Boaz Vaadia - About the Artist - Articles, Awards, and Reviews



"Boaz Vaadia"
Barbara Pollack
ARTNews - September 2003


Kraft Lieberman
Chicago
Through October 18th



Boaz Vaadia creates figures in stone that appear simultaneously ancient and futuristic. His process requires precision and patience; the sculptor chisels sheets of statified slate, a highly fragile material, then stacks these shaped slabs into figurative forms. The final product, an accumulation of hundreds of stony strata balanced on top of one another, is secured by a system of metal armature and adhesives hidden from view. Often Vaadia later casts the sculptures in bronze editions, preserving the raw quality of the originals.

For this mini-retrospective, the artist has assembled a cast of characters - three life-size tableaux and more than ten maquettes on pedestals - evoking both a puppet-maker's workshop and an Egyptian tomb. In Asaf & Yo'ah (2001), two figures seem to rest against a boulder atop a circle of chipped rocks. Posed as if for a photograph, yet faceless, they simultaneously appear to be earthly beings and universal symbols of humanity. Nearby, two smaller works on pedestals - Yig'al & Amaya (1999) and Ge'w'el & Binyamin (2002) - present variations on this idea. Despite their apparent stony stoicism, they have a quirky, humerous appeal: their rounded forms and lack of distinct features reacal the anonymous figures on bathroom or street signs.

For Vaadia, stone is an enduring aspect of human environments. He collected slate from the streets of New York's Soho when its sidewalks were torn apart in the mid-1980's. More recently, his boulders have come from construction sites in the Williamsburg section of Brooklyn, where he has a studio. It is not surprising that his statues seem equally at home in urban and natural settings.

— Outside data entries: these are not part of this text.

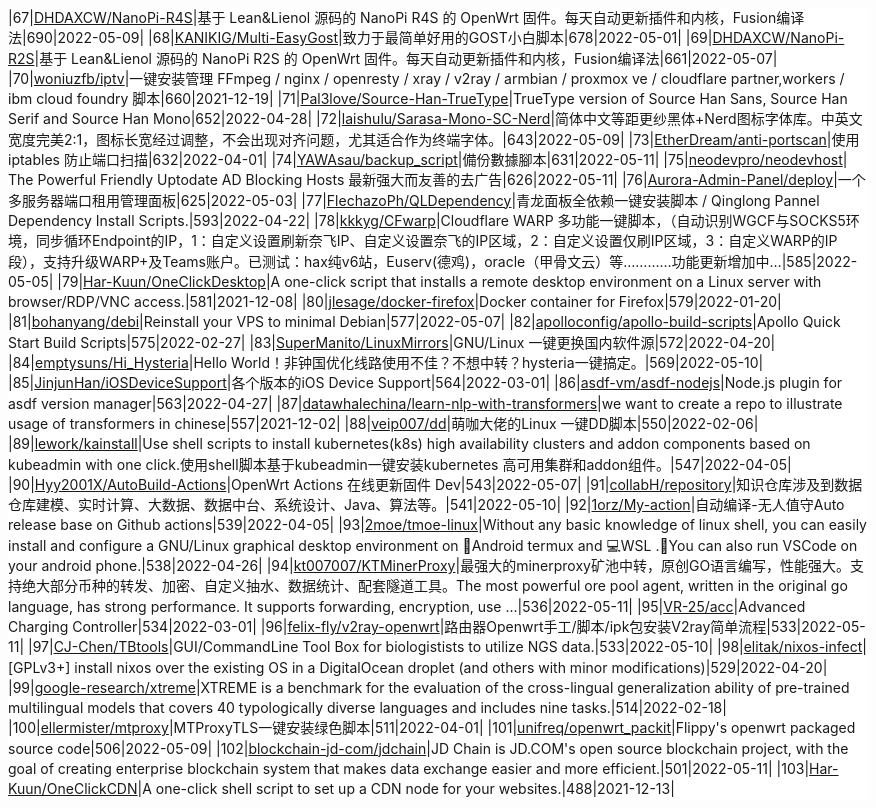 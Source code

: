 |67|[DHDAXCW/NanoPi-R4S](https://github.com/DHDAXCW/NanoPi-R4S)|基于 Lean&Lienol 源码的 NanoPi R4S 的 OpenWrt 固件。每天自动更新插件和内核，Fusion编译法|690|2022-05-09|
|68|[KANIKIG/Multi-EasyGost](https://github.com/KANIKIG/Multi-EasyGost)|致力于最简单好用的GOST小白脚本|678|2022-05-01|
|69|[DHDAXCW/NanoPi-R2S](https://github.com/DHDAXCW/NanoPi-R2S)|基于 Lean&Lienol 源码的 NanoPi R2S 的 OpenWrt 固件。每天自动更新插件和内核，Fusion编译法|661|2022-05-07|
|70|[woniuzfb/iptv](https://github.com/woniuzfb/iptv)|一键安装管理 FFmpeg / nginx / openresty / xray / v2ray / armbian /  proxmox ve / cloudflare partner,workers / ibm cloud foundry 脚本|660|2021-12-19|
|71|[Pal3love/Source-Han-TrueType](https://github.com/Pal3love/Source-Han-TrueType)|TrueType version of Source Han Sans, Source Han Serif and Source Han Mono|652|2022-04-28|
|72|[laishulu/Sarasa-Mono-SC-Nerd](https://github.com/laishulu/Sarasa-Mono-SC-Nerd)|简体中文等距更纱黑体+Nerd图标字体库。中英文宽度完美2:1，图标长宽经过调整，不会出现对齐问题，尤其适合作为终端字体。|643|2022-05-09|
|73|[EtherDream/anti-portscan](https://github.com/EtherDream/anti-portscan)|使用 iptables 防止端口扫描|632|2022-04-01|
|74|[YAWAsau/backup_script](https://github.com/YAWAsau/backup_script)|備份數據腳本|631|2022-05-11|
|75|[neodevpro/neodevhost](https://github.com/neodevpro/neodevhost)| The Powerful Friendly Uptodate AD Blocking Hosts  最新强大而友善的去广告|626|2022-05-11|
|76|[Aurora-Admin-Panel/deploy](https://github.com/Aurora-Admin-Panel/deploy)|一个多服务器端口租用管理面板|625|2022-05-03|
|77|[FlechazoPh/QLDependency](https://github.com/FlechazoPh/QLDependency)|青龙面板全依赖一键安装脚本 / Qinglong Pannel Dependency Install Scripts.|593|2022-04-22|
|78|[kkkyg/CFwarp](https://github.com/kkkyg/CFwarp)|Cloudflare WARP 多功能一键脚本，（自动识别WGCF与SOCKS5环境，同步循环Endpoint的IP，1：自定义设置刷新奈飞IP、自定义设置奈飞的IP区域，2：自定义设置仅刷IP区域，3：自定义WARP的IP段），支持升级WARP+及Teams账户。已测试：hax纯v6站，Euserv(德鸡)，oracle（甲骨文云）等…………功能更新增加中…|585|2022-05-05|
|79|[Har-Kuun/OneClickDesktop](https://github.com/Har-Kuun/OneClickDesktop)|A one-click script that installs a remote desktop environment on a Linux server with browser/RDP/VNC access.|581|2021-12-08|
|80|[jlesage/docker-firefox](https://github.com/jlesage/docker-firefox)|Docker container for Firefox|579|2022-01-20|
|81|[bohanyang/debi](https://github.com/bohanyang/debi)|Reinstall your VPS to minimal Debian|577|2022-05-07|
|82|[apolloconfig/apollo-build-scripts](https://github.com/apolloconfig/apollo-build-scripts)|Apollo Quick Start Build Scripts|575|2022-02-27|
|83|[SuperManito/LinuxMirrors](https://github.com/SuperManito/LinuxMirrors)|GNU/Linux 一键更换国内软件源|572|2022-04-20|
|84|[emptysuns/Hi_Hysteria](https://github.com/emptysuns/Hi_Hysteria)|Hello World！非钟国优化线路使用不佳？不想中转？hysteria一键搞定。|569|2022-05-10|
|85|[JinjunHan/iOSDeviceSupport](https://github.com/JinjunHan/iOSDeviceSupport)|各个版本的iOS Device Support|564|2022-03-01|
|86|[asdf-vm/asdf-nodejs](https://github.com/asdf-vm/asdf-nodejs)|Node.js plugin for asdf version manager|563|2022-04-27|
|87|[datawhalechina/learn-nlp-with-transformers](https://github.com/datawhalechina/learn-nlp-with-transformers)|we want to create a repo to illustrate usage of transformers in chinese|557|2021-12-02|
|88|[veip007/dd](https://github.com/veip007/dd)|萌咖大佬的Linux 一键DD脚本|550|2022-02-06|
|89|[lework/kainstall](https://github.com/lework/kainstall)|Use shell scripts to install kubernetes(k8s) high availability clusters and addon components based on kubeadmin with one click.使用shell脚本基于kubeadmin一键安装kubernetes 高可用集群和addon组件。|547|2022-04-05|
|90|[Hyy2001X/AutoBuild-Actions](https://github.com/Hyy2001X/AutoBuild-Actions)|OpenWrt Actions   在线更新固件   Dev|543|2022-05-07|
|91|[collabH/repository](https://github.com/collabH/repository)|知识仓库涉及到数据仓库建模、实时计算、大数据、数据中台、系统设计、Java、算法等。|541|2022-05-10|
|92|[1orz/My-action](https://github.com/1orz/My-action)|自动编译-无人值守Auto release base on Github actions|539|2022-04-05|
|93|[2moe/tmoe-linux](https://github.com/2moe/tmoe-linux)|Without any basic knowledge of linux shell, you can easily install and configure a GNU/Linux graphical desktop environment on 📱Android termux and 💻WSL .🍰You can also run VSCode on your android phone.|538|2022-04-26|
|94|[kt007007/KTMinerProxy](https://github.com/kt007007/KTMinerProxy)|最强大的minerproxy矿池中转，原创GO语言编写，性能强大。支持绝大部分币种的转发、加密、自定义抽水、数据统计、配套隧道工具。The most powerful ore pool agent, written in the original go language, has strong performance. It supports forwarding, encryption, use ...|536|2022-05-11|
|95|[VR-25/acc](https://github.com/VR-25/acc)|Advanced Charging Controller|534|2022-03-01|
|96|[felix-fly/v2ray-openwrt](https://github.com/felix-fly/v2ray-openwrt)|路由器Openwrt手工/脚本/ipk包安装V2ray简单流程|533|2022-05-11|
|97|[CJ-Chen/TBtools](https://github.com/CJ-Chen/TBtools)|GUI/CommandLine Tool Box for biologistists to utilize NGS data.|533|2022-05-10|
|98|[elitak/nixos-infect](https://github.com/elitak/nixos-infect)|[GPLv3+] install nixos over the existing OS in a DigitalOcean droplet (and others with minor modifications)|529|2022-04-20|
|99|[google-research/xtreme](https://github.com/google-research/xtreme)|XTREME is a benchmark for the evaluation of the cross-lingual generalization ability of pre-trained multilingual models that covers 40 typologically diverse languages and includes nine tasks.|514|2022-02-18|
|100|[ellermister/mtproxy](https://github.com/ellermister/mtproxy)|MTProxyTLS一键安装绿色脚本|511|2022-04-01|
|101|[unifreq/openwrt_packit](https://github.com/unifreq/openwrt_packit)|Flippy's openwrt packaged source code|506|2022-05-09|
|102|[blockchain-jd-com/jdchain](https://github.com/blockchain-jd-com/jdchain)|JD Chain is JD.COM's open source blockchain project, with the goal of creating enterprise blockchain system that makes data exchange easier and more efficient.|501|2022-05-11|
|103|[Har-Kuun/OneClickCDN](https://github.com/Har-Kuun/OneClickCDN)|A one-click shell script to set up a CDN node for your websites.|488|2021-12-13|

The art-historical allusions in Vaadia's work extend from statues if Egyptian pharaohs to the work of Henry Moore. A recent small bust f a woman's face conjures up the massive heads found on Easter Island, but it also bears an uncanny resembleance to sculptures produced by 3D CAD software. It is Vaadia's strength that his sophisticated workmanship forms a bridge from the Stone Age to the digital age.